Dataset entries
· · · · · · ·
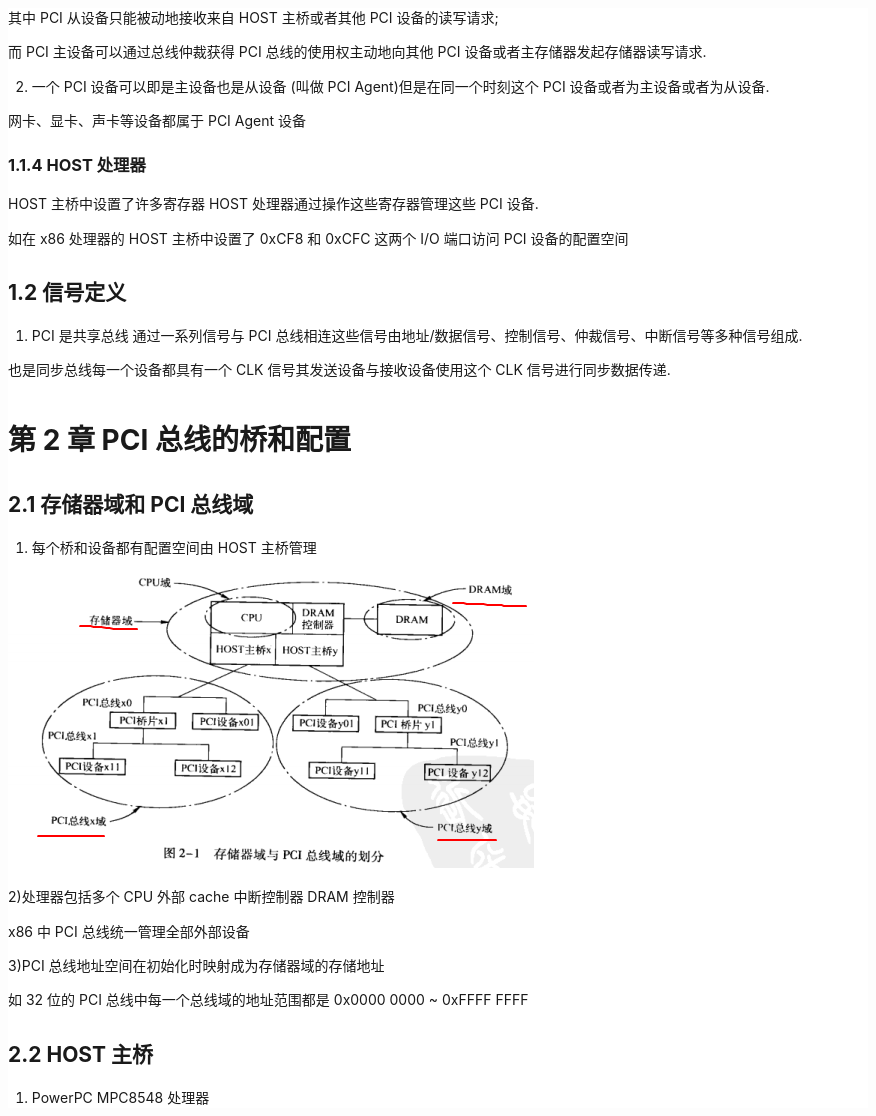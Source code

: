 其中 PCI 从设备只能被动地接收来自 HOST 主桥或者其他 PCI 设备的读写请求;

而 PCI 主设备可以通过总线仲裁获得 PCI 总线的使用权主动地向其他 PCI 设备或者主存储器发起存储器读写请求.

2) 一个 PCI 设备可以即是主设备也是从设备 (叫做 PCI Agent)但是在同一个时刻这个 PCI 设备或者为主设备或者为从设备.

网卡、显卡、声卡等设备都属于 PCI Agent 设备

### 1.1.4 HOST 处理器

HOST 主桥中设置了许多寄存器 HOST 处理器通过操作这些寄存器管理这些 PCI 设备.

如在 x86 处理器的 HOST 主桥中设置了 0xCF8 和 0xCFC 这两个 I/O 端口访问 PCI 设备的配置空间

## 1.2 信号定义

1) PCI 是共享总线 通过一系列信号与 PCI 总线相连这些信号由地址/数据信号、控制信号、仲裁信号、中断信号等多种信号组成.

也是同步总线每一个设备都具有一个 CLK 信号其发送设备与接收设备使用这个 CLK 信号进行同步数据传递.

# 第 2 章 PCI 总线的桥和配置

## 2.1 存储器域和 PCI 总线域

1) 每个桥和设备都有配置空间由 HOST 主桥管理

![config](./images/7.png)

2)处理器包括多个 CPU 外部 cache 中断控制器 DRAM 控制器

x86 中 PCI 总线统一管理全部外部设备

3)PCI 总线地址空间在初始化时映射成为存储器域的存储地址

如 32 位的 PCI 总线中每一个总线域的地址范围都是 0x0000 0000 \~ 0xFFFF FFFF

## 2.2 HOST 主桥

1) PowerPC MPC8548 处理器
· · · · · · ·
Problem to work on:
The line containing "1) PCI 是共享总线" and all lines after it, to the end of the records, are to be output exactly and alone.

Written solution:
1) PCI 是共享总线 通过一系列信号与 PCI 总线相连这些信号由地址/数据信号、控制信号、仲裁信号、中断信号等多种信号组成.

也是同步总线每一个设备都具有一个 CLK 信号其发送设备与接收设备使用这个 CLK 信号进行同步数据传递.

# 第 2 章 PCI 总线的桥和配置

## 2.1 存储器域和 PCI 总线域

1) 每个桥和设备都有配置空间由 HOST 主桥管理

![config](./images/7.png)

2)处理器包括多个 CPU 外部 cache 中断控制器 DRAM 控制器

x86 中 PCI 总线统一管理全部外部设备

3)PCI 总线地址空间在初始化时映射成为存储器域的存储地址

如 32 位的 PCI 总线中每一个总线域的地址范围都是 0x0000 0000 \~ 0xFFFF FFFF

## 2.2 HOST 主桥

1) PowerPC MPC8548 处理器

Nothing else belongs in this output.